A specimen of the new scorpion
species Eramoscorpius brucensis, which lived about 430 million years
ago, making it among the earliest scorpions.
The species probably lived
in water, but it had feet that would have allowed it to scuttle about on
A new scorpion species found fossilized in the rocks of a
backyard could turn the scientific understanding of these stinging
creatures on its head.
The fossils suggest that ancient scorpions crawled
out of the seas and onto land earlier than thought, according to the
researchers who analyzed them. In fact, some of the oldest scorpions had
the equipment needed to walk out of their watery habitats
and onto land, the researchers said. The fossils date back some 430
million to 433 million years, which makes them only slightly younger
than the oldest known scorpions, which lived between 433 million and 438
million years ago.
The new species "is really important, because
the combination of its features don't appear in any other known
scorpion," said study leader Janet Waddington, an assistant curator of
paleontology at the Royal Ontario Museum in Toronto.
Backyard fossils
The new species fell into Waddington's hands almost by happenstance.

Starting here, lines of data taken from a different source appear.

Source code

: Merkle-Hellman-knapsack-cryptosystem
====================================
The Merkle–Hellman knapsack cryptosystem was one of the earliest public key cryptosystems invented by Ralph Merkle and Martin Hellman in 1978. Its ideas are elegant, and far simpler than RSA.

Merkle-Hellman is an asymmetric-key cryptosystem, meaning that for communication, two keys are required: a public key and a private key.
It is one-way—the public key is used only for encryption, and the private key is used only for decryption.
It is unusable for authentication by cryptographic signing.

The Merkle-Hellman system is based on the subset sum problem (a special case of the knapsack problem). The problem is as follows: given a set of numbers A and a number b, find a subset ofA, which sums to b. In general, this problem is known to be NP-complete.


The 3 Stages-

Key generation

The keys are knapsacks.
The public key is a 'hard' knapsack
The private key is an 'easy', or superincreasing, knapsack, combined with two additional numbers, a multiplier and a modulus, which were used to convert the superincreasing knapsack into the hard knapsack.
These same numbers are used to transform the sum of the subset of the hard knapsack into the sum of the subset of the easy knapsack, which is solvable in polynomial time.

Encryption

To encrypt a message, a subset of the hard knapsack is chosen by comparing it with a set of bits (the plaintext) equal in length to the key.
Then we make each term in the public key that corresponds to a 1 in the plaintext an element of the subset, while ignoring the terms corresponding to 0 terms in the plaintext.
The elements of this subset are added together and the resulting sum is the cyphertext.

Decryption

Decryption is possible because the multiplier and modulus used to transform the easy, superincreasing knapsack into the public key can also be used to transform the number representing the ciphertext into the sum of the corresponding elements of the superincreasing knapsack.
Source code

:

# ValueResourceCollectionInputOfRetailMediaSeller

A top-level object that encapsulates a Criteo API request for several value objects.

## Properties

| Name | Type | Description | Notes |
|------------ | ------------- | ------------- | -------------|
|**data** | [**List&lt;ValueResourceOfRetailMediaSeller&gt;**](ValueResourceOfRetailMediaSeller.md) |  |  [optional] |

Museum curators frequently get calls about fossils, most of which are
run-of-the-mill, she told Live Science. But a woman who called about an
"insect" in her backyard stone wall had something very exciting on her
hands.
"When she showed me this fossil, I just about fell on the floor, it was so amazing," Waddington said.
The fossil was no insect, but rather a scorpion
— and a new species at that. Over the years, more specimens trickled
in, mostly from patio stones and rock quarries, and one from a
mislabeled fossil at a national park on Canada's Bruce Peninsula. Now,
Waddington and her team have 11 examples of the new species, ranging in
length from 1.1 inches (29 millimeters) to 6.5 inches (165 millimeters).
What made the animal, dubbed
Eramoscorpius brucensis, so fascinating was its legs.
Walking in water
Previously, the earliest scorpion fossils found came from rocks that
were originally deposited in the water, leading paleontologists to
believe that the animals evolved on the seafloor, like crabs, and only
later became landlubbers. Ancient scorpions had legs like crabs, with a
tarsus, or foot segment, that was longer than the segment preceding it.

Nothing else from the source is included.